Tally the lines below that include the string "case". Reply with the total only.

* Stored data:
◆ ◆ ◆

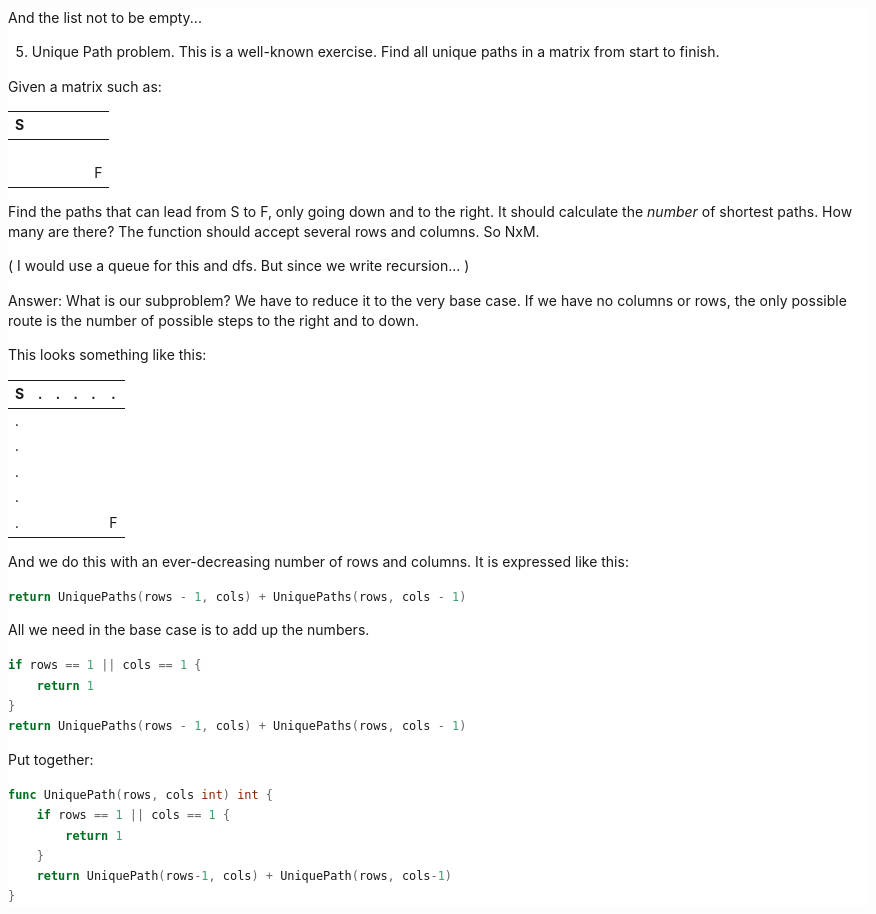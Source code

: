 And the list not to be empty...

5. Unique Path problem. This is a well-known exercise. Find all unique paths in a matrix from start to finish.

Given a matrix such as:

| S   |     |     |     |     |     |
| --- | --- | --- | --- | --- | --- |
|     |     |     |     |     |     |
|     |     |     |     |     |     |
|     |     |     |     |     |     |
|     |     |     |     |     |     |
|     |     |     |     |     | F   |

Find the paths that can lead from S to F, only going down and to the right. It should calculate the _number_ of
shortest paths. How many are there? The function should accept several rows and columns. So NxM.

( I would use a queue for this and dfs. But since we write recursion... )

Answer: What is our subproblem? We have to reduce it to the very base case. If we have no columns or rows, the only
possible route is the number of possible steps to the right and to down.

This looks something like this:

| S   | .   | .   | .   | .   | .   |
| --- | --- | --- | --- | --- | --- |
| .   |     |     |     |     |     |
| .   |     |     |     |     |     |
| .   |     |     |     |     |     |
| .   |     |     |     |     |     |
| .   |     |     |     |     | F   |

And we do this with an ever-decreasing number of rows and columns.
It is expressed like this:

```go
return UniquePaths(rows - 1, cols) + UniquePaths(rows, cols - 1)
```

All we need in the base case is to add up the numbers.

```go
if rows == 1 || cols == 1 {
    return 1
}
return UniquePaths(rows - 1, cols) + UniquePaths(rows, cols - 1)
```

Put together:

```go
func UniquePath(rows, cols int) int {
	if rows == 1 || cols == 1 {
		return 1
	}
	return UniquePath(rows-1, cols) + UniquePath(rows, cols-1)
}
```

◆ ◆ ◆

* Task response: 2